Rating: Not rated
Tags: Science Fiction, Lang:en
Summary
Peter F. Hamilton’s riveting new thriller combines the
nail-biting suspense of a serial-killer investigation with
clear-eyed scientific and social extrapolation to create a
future that seems not merely plausible but inevitable.
A century from now, thanks to a technology allowing
instantaneous travel across light-years, humanity has solved
its energy shortages, cleaned up the environment, and created
far-flung colony worlds. The keys to this empire belong to the
powerful North family — composed of successive
generations of clones. Yet these clones are not identical. For
one thing, genetic errors have crept in with each generation.
For another, the original three clone “brothers”
have gone their separate ways, and the branches of the family
are now friendly rivals more than allies.

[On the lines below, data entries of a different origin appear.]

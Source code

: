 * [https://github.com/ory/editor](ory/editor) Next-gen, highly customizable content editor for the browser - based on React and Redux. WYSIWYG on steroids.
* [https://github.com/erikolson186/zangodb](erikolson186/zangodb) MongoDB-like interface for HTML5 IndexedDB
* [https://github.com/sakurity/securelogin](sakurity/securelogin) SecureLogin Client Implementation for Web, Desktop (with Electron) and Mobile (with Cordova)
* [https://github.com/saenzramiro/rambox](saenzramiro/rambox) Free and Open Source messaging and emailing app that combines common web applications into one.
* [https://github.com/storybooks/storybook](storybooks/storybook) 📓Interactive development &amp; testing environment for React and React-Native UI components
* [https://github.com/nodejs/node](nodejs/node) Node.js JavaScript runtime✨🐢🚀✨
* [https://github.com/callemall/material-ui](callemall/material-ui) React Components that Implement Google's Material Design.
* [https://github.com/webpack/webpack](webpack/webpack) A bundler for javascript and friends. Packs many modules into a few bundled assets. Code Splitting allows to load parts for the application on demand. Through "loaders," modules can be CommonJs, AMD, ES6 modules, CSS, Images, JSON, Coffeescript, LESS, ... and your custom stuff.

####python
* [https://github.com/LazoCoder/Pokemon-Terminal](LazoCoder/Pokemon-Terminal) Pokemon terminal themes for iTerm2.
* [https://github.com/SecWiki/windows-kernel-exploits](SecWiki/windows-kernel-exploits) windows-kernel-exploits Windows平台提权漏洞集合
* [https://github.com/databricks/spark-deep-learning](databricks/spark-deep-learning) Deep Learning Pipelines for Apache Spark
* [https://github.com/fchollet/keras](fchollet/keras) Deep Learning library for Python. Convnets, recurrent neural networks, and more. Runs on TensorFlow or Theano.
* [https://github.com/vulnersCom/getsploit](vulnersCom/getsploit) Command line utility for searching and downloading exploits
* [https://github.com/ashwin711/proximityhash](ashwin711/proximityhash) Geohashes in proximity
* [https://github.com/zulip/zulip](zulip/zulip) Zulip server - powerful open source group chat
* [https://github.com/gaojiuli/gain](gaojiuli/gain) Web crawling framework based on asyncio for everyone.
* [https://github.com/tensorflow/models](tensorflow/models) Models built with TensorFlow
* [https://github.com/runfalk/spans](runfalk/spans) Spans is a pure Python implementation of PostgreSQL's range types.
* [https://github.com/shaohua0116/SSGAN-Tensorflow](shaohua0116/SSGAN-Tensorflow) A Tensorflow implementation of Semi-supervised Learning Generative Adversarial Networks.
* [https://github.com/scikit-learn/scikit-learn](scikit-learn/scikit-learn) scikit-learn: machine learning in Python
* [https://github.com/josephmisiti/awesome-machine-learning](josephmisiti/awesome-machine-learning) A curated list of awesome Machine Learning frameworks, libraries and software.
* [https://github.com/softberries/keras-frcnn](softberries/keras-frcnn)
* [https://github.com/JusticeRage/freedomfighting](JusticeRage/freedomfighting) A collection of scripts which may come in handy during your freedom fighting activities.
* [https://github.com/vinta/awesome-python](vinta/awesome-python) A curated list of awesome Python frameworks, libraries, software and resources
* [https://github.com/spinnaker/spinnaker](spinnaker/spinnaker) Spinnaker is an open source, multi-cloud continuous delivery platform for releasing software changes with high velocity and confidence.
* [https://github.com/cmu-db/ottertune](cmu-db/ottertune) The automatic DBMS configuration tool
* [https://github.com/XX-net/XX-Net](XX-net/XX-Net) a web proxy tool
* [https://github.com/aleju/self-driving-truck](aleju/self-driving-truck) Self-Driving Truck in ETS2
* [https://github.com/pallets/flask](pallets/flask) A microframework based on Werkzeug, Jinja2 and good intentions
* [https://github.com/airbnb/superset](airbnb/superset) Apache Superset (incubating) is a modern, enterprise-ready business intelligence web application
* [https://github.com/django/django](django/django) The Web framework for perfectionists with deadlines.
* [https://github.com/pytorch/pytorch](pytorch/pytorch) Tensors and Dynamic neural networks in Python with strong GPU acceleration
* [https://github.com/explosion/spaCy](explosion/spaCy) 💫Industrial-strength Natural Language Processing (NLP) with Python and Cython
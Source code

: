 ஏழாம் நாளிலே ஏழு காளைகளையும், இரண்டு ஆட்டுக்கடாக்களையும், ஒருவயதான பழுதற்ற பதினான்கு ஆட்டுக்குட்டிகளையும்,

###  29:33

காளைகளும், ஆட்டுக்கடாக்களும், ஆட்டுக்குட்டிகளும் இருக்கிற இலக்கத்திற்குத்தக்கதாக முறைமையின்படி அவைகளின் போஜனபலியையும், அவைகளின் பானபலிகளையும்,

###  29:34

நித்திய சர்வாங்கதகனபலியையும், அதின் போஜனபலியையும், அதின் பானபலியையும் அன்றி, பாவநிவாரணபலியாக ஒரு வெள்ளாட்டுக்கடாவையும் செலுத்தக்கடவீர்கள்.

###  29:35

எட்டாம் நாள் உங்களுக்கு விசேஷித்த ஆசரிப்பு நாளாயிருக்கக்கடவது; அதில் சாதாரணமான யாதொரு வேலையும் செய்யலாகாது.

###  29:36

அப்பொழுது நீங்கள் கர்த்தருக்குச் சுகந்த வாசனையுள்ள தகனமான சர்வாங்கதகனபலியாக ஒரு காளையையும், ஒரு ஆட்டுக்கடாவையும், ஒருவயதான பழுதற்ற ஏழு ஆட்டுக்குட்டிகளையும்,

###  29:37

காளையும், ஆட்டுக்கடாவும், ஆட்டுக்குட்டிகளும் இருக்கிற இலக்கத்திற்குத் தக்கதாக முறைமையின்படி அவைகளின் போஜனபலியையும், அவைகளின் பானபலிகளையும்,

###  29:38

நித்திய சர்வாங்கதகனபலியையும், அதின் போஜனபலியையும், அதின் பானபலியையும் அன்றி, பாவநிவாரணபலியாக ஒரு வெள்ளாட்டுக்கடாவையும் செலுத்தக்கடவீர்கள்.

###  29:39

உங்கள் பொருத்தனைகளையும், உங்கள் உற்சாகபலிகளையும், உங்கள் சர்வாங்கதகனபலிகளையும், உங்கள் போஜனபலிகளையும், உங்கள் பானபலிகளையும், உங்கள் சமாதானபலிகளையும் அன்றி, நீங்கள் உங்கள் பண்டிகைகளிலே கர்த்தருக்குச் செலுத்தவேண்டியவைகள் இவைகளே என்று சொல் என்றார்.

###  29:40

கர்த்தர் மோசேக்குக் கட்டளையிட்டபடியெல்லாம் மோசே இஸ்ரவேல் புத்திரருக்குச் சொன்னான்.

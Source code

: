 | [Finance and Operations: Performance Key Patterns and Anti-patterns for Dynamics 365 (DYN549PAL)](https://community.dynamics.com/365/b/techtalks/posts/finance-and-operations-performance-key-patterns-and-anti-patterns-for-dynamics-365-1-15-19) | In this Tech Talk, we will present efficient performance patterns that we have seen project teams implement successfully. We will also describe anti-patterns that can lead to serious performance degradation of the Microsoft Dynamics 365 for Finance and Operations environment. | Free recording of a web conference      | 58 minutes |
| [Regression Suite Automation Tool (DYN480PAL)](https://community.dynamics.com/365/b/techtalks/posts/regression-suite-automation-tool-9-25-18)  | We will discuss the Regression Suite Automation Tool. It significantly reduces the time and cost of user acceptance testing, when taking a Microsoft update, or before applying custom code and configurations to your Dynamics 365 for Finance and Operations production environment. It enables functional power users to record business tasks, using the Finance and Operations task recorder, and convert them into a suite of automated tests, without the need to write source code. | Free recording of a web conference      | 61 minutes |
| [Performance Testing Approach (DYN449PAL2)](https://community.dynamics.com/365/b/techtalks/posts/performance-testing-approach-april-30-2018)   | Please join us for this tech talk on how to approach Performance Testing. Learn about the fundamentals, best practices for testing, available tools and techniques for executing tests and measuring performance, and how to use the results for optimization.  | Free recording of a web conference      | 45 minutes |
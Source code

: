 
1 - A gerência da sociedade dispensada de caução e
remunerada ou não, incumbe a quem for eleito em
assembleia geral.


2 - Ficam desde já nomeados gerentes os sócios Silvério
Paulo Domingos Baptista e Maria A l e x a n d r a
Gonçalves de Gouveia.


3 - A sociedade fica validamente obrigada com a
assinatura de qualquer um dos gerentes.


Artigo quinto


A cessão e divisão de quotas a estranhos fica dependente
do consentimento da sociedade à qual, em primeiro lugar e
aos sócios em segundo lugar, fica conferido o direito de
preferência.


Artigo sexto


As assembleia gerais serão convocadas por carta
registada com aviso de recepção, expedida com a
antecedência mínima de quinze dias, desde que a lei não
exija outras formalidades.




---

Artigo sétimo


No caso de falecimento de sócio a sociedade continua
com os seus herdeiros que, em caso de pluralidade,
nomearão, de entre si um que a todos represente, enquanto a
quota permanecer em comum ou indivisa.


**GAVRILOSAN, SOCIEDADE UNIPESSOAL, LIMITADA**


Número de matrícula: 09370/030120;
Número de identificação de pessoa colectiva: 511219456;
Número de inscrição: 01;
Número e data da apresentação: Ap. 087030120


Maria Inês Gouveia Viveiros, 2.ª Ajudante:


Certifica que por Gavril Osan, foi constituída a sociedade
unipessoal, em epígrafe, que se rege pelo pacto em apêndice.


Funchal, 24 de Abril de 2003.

Or maybe not so friendly. At least that’s what the
murder of a North clone in the English city of Newcastle
suggests to Detective Sidney Hurst. Sid is a solid investigator
who’d like nothing better than to hand off this hot
potato of a case. The way he figures it, whether he solves the
crime or not, he’ll make enough enemies to ruin his
career.
Yet Sid’s case is about to take an unexpected turn:
because the circumstances of the murder bear an uncanny
resemblance to a killing that took place years ago on the
planet St. Libra, where a North clone and his entire household
were slaughtered in cold blood. The convicted slayer, Angela
Tramelo, has always claimed her innocence. And now it seems she
may have been right. Because only the St. Libra killer could
have committed the Newcastle crime.
Problem is, Angela also claims that the murderer was an
alien monster.
Now Sid must navigate through a Byzantine minefield of
competing interests within the police department and the
world’s political and economic elite... all the while
hunting down a brutal killer poised to strike again. And on St.
Libra, Angela, newly released from prison, joins a mission to
hunt down the elusive alien, only to learn that the line
between hunter and hunted is a thin one.